= Schostal =

Austrian press photo agency

Schostal Photo Agency (Agentur Schostal) was an Austrian press photo agency, named for its founder, Robert F. Schostal.

==Photographers==
The Agency represented 408 photographers. Some are still of renown, such as Trude Fleischmann, Kitty Hoffmann, Manassé, Dr Paul Wolff, Karel Hájek, Imre von Santho, Heinrich Hoffmann, Georges Sand, Willem van de Poll, Bert Longworth, Germaine Krull, Yva, Madame d'Ora and Lotte Jacobi. Especially for the latter Jewish photographers, Schostal was one of the few business to circumvent the Nazi Reich Chamber of Culture (Nationalsozialistische Reichskulturkammer) ban on their employment.

==History==
Schostal Photo Agency (Agentur Schostal) was founded by brothers Robert and Walter Schostal in 1929, with the aim of producing and distributing photographs both locally and globally. There was a family background in the sale of photography; their aunt, Regine Mattersdorf, owned Magazin Metropol in Vienna, financed by their father, from which she sold postcards, a business that Robert, then 19, and his brother Walter took on, renaming it Vienna Photo Kurier in 1925.

With more than one million photos covering a wide variety of subjects, Agentur Schostal was one of the great agencies of the 1920s and 1930s. The headquarters were in Wieden, the 4th district of Vienna in the former office of Wiener Photo-Kurier. Schostal had representatives and offices in major European cities Paris, Milan, Berlin and Stockholm.

The main customers were print media, including magazines such as Die Dame, Die Woche and Uhu in Austria, Moderne Welt, Die Bühne, Wiener Salonblatt and Wiener Magazin to which Schostal supplied images relating to culture, fashion and glamor. From 1929 it was the Austrian representative of the Keystone Press Agency (London, New York). In the 1930s many leading Italian magazines, including Lei, Natura, Excelsior, Eva and La Rivista Illustrata del Popolo d’Italia, employed the photographs taken by Paul Wolff through Schostal.

In March 1938 German troops invaded Austria. Robert Schostal quickly made a bid to flee the country for Paris where his brother lived, leaving behind the Schostal Agency photographs, but was betrayed and arrested in Klagenfurt. He was released after Studio Madame d'Ora made representations on his behalf, paying for a visa for him and his mother to come to France, though he instead traveled to the United States. Walter Schostal arranged for customers outside of Germany and Austria to invoice their office in Paris instead of Vienna, but with France's declaration of war in 1939, the Paris branch had to close and in 1941 the entire Schostal family reunited in New York.

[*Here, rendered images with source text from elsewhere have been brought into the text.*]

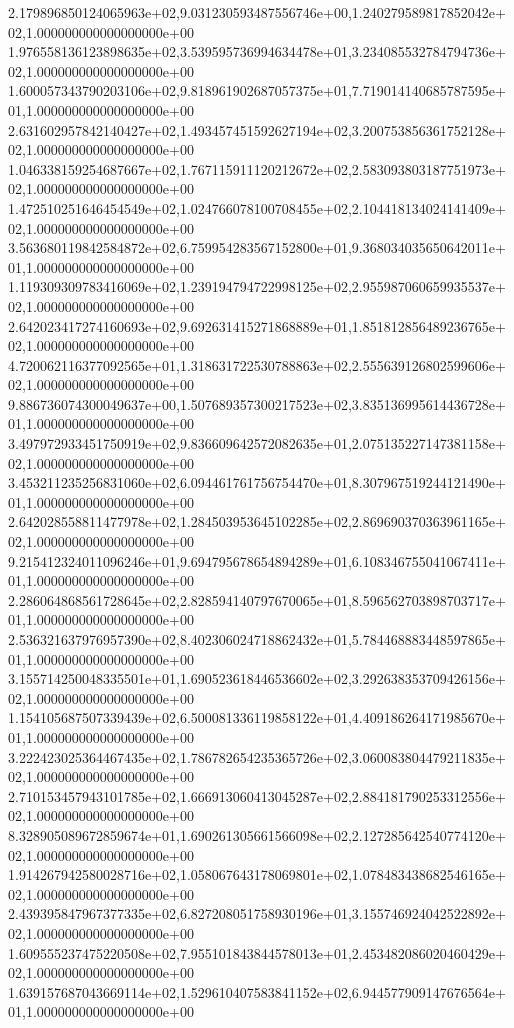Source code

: 2.179896850124065963e+02,9.031230593487556746e+00,1.240279589817852042e+02,1.000000000000000000e+00
1.976558136123898635e+02,3.539595736994634478e+01,3.234085532784794736e+02,1.000000000000000000e+00
1.600057343790203106e+02,9.818961902687057375e+01,7.719014140685787595e+01,1.000000000000000000e+00
2.631602957842140427e+02,1.493457451592627194e+02,3.200753856361752128e+02,1.000000000000000000e+00
1.046338159254687667e+02,1.767115911120212672e+02,2.583093803187751973e+02,1.000000000000000000e+00
1.472510251646454549e+02,1.024766078100708455e+02,2.104418134024141409e+02,1.000000000000000000e+00
3.563680119842584872e+02,6.759954283567152800e+01,9.368034035650642011e+01,1.000000000000000000e+00
1.119309309783416069e+02,1.239194794722998125e+02,2.955987060659935537e+02,1.000000000000000000e+00
2.642023417274160693e+02,9.692631415271868889e+01,1.851812856489236765e+02,1.000000000000000000e+00
4.720062116377092565e+01,1.318631722530788863e+02,2.555639126802599606e+02,1.000000000000000000e+00
9.886736074300049637e+00,1.507689357300217523e+02,3.835136995614436728e+01,1.000000000000000000e+00
3.497972933451750919e+02,9.836609642572082635e+01,2.075135227147381158e+02,1.000000000000000000e+00
3.453211235256831060e+02,6.094461761756754470e+01,8.307967519244121490e+01,1.000000000000000000e+00
2.642028558811477978e+02,1.284503953645102285e+02,2.869690370363961165e+02,1.000000000000000000e+00
9.215412324011096246e+01,9.694795678654894289e+01,6.108346755041067411e+01,1.000000000000000000e+00
2.286064868561728645e+02,2.828594140797670065e+01,8.596562703898703717e+01,1.000000000000000000e+00
2.536321637976957390e+02,8.402306024718862432e+01,5.784468883448597865e+01,1.000000000000000000e+00
3.155714250048335501e+01,1.690523618446536602e+02,3.292638353709426156e+02,1.000000000000000000e+00
1.154105687507339439e+02,6.500081336119858122e+01,4.409186264171985670e+01,1.000000000000000000e+00
3.222423025364467435e+02,1.786782654235365726e+02,3.060083804479211835e+02,1.000000000000000000e+00
2.710153457943101785e+02,1.666913060413045287e+02,2.884181790253312556e+02,1.000000000000000000e+00
8.328905089672859674e+01,1.690261305661566098e+02,2.127285642540774120e+02,1.000000000000000000e+00
1.914267942580028716e+02,1.058067643178069801e+02,1.078483438682546165e+02,1.000000000000000000e+00
2.439395847967377335e+02,6.827208051758930196e+01,3.155746924042522892e+02,1.000000000000000000e+00
1.609555237475220508e+02,7.955101843844578013e+01,2.453482086020460429e+02,1.000000000000000000e+00
1.639157687043669114e+02,1.529610407583841152e+02,6.944577909147676564e+01,1.000000000000000000e+00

in Vienna, though his close relations with Nazi officials of the Reichspressekammer Friedrich Gondosch, also a photographer and whose pictures are in the collection, was able to take over the Schostal agency. The photographs were subsequently used for propaganda, rebranded with the stamp "Wien Bild" followed by the banner P.P.P. Photos für Presse und Propaganda ('PPP photos for press and propaganda').

After the Second World War, in 1948, the agency, which was then under Soviet control, closed. Robert made unsuccessful efforts from America to recover the archive. However, some of the photos were hidden in a basement, and Friedrich Gondosch vanished, perhaps fearing reprisal.

==Rediscovery==
In 1992, an unnamed Swiss art dealer discovered approximately 130,000 well-preserved photographs bearing the Schostal Agency stamp, more than 40 years after the agency went out of business in 1948. Parts of the collection that were discovered in 1992 were sold or auctioned off to various institutions. The German Historical Museum bought 40,000 photos in 1995, The Hamburg Museum of Arts and Crafts bought 350 fashion photographs, and some went to the Austrian National Library.

Isolated prints bearing the Schostal agency stamp have surfaced intermittently at art auctions. A bulk of the photographs are owned by the Austrian publisher Christian Brandstätter, the founder of IMAGNO Brandstätter Institute, a leading historical picture agency in Austria that has 300,000 Schostal photographs in their holdings. How this company acquired the majority of photographs is unknown, as the number in its collection surpasses the 130,000 prints discovered in 1992.

A portion of this collection, 5,066 gelatin silver prints, 58 information sheets, and 34 photograph envelopes made between 1927 and 1945, was anonymously donated to the Art Gallery of Ontario (AGO) in 2008.